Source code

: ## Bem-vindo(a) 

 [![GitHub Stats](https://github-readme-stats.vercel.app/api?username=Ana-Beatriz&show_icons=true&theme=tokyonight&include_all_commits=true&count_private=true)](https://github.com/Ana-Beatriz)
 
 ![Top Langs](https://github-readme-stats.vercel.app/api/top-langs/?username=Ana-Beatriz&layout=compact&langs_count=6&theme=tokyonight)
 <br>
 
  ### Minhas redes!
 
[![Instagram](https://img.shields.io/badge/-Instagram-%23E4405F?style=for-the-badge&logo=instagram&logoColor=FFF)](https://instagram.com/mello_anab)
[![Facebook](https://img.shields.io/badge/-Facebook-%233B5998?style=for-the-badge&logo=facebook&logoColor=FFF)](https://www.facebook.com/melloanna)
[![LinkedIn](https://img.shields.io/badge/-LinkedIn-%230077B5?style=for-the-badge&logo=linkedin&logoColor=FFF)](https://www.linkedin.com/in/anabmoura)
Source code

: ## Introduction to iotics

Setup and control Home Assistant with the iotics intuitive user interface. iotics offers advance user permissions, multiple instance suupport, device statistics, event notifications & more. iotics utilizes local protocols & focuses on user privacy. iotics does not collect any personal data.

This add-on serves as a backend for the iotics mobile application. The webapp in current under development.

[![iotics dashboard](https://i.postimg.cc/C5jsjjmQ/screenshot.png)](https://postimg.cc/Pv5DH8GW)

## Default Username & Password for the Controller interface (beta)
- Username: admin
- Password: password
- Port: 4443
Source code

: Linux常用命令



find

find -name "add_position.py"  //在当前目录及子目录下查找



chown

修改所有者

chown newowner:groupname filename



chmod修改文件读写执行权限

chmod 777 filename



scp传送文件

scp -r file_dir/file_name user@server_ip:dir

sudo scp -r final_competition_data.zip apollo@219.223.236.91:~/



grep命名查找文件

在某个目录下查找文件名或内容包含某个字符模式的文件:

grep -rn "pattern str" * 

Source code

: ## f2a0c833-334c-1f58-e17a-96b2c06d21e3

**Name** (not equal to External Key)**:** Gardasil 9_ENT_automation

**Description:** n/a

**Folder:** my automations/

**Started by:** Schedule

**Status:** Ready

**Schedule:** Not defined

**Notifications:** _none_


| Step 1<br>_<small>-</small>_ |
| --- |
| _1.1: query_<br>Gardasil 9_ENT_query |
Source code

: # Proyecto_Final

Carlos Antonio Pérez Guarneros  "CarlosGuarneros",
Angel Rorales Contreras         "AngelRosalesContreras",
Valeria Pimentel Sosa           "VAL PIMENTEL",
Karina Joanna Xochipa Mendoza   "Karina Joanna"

-.-.-

* What you have to do *
Across the data, find each line that has "badge" in it and copy that line.

* Finished exercise *
[![Instagram](https://img.shields.io/badge/-Instagram-%23E4405F?style=for-the-badge&logo=instagram&logoColor=FFF)](https://instagram.com/mello_anab)
[![Facebook](https://img.shields.io/badge/-Facebook-%233B5998?style=for-the-badge&logo=facebook&logoColor=FFF)](https://www.facebook.com/melloanna)
[![LinkedIn](https://img.shields.io/badge/-LinkedIn-%230077B5?style=for-the-badge&logo=linkedin&logoColor=FFF)](https://www.linkedin.com/in/anabmoura)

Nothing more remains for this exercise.